> _Data excerpts_
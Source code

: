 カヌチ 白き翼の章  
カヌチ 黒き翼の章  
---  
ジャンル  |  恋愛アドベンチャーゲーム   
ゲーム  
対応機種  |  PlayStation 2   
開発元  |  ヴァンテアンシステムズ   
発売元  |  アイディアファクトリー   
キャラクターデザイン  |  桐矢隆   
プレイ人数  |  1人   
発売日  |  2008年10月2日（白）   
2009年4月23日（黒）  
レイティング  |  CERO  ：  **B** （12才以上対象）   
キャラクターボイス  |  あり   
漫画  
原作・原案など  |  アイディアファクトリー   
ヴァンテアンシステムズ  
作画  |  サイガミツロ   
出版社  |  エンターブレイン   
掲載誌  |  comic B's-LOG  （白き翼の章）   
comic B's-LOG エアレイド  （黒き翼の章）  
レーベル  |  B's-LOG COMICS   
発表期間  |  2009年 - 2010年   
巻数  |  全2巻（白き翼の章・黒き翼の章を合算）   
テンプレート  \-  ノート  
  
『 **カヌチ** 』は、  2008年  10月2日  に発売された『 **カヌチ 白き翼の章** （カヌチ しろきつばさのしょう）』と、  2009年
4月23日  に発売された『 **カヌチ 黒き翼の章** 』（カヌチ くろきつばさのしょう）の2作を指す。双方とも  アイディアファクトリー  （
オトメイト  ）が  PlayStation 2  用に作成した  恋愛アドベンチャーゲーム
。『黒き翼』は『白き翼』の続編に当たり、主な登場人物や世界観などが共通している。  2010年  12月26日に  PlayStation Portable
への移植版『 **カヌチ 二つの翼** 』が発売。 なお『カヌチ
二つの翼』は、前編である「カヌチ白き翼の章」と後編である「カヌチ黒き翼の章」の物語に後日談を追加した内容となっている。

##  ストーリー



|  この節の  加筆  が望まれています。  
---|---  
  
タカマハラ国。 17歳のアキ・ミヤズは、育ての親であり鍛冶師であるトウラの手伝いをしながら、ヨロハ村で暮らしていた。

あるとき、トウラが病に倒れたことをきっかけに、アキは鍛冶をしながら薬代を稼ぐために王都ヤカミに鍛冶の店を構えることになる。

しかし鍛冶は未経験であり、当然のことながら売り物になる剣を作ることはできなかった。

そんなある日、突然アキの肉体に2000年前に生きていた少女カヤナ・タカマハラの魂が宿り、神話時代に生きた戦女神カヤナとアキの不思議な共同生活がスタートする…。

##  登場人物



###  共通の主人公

> _Exercise_
Print the listing above in full, exactly as it is.

> _Exercise response_
Source code

: カヌチ 白き翼の章  
カヌチ 黒き翼の章  
---  
ジャンル  |  恋愛アドベンチャーゲーム   
ゲーム  
対応機種  |  PlayStation 2   
開発元  |  ヴァンテアンシステムズ   
発売元  |  アイディアファクトリー   
キャラクターデザイン  |  桐矢隆   
プレイ人数  |  1人   
発売日  |  2008年10月2日（白）   
2009年4月23日（黒）  
レイティング  |  CERO  ：  **B** （12才以上対象）   
キャラクターボイス  |  あり   
漫画  
原作・原案など  |  アイディアファクトリー   
ヴァンテアンシステムズ  
作画  |  サイガミツロ   
出版社  |  エンターブレイン   
掲載誌  |  comic B's-LOG  （白き翼の章）   
comic B's-LOG エアレイド  （黒き翼の章）  
レーベル  |  B's-LOG COMICS   
発表期間  |  2009年 - 2010年   
巻数  |  全2巻（白き翼の章・黒き翼の章を合算）   
テンプレート  \-  ノート  
  
『 **カヌチ** 』は、  2008年  10月2日  に発売された『 **カヌチ 白き翼の章** （カヌチ しろきつばさのしょう）』と、  2009年
4月23日  に発売された『 **カヌチ 黒き翼の章** 』（カヌチ くろきつばさのしょう）の2作を指す。双方とも  アイディアファクトリー  （
オトメイト  ）が  PlayStation 2  用に作成した  恋愛アドベンチャーゲーム
。『黒き翼』は『白き翼』の続編に当たり、主な登場人物や世界観などが共通している。  2010年  12月26日に  PlayStation Portable
への移植版『 **カヌチ 二つの翼** 』が発売。 なお『カヌチ
二つの翼』は、前編である「カヌチ白き翼の章」と後編である「カヌチ黒き翼の章」の物語に後日談を追加した内容となっている。

##  ストーリー



|  この節の  加筆  が望まれています。  
---|---  
  
タカマハラ国。 17歳のアキ・ミヤズは、育ての親であり鍛冶師であるトウラの手伝いをしながら、ヨロハ村で暮らしていた。

あるとき、トウラが病に倒れたことをきっかけに、アキは鍛冶をしながら薬代を稼ぐために王都ヤカミに鍛冶の店を構えることになる。

しかし鍛冶は未経験であり、当然のことながら売り物になる剣を作ることはできなかった。

そんなある日、突然アキの肉体に2000年前に生きていた少女カヤナ・タカマハラの魂が宿り、神話時代に生きた戦女神カヤナとアキの不思議な共同生活がスタートする…。

##  登場人物



###  共通の主人公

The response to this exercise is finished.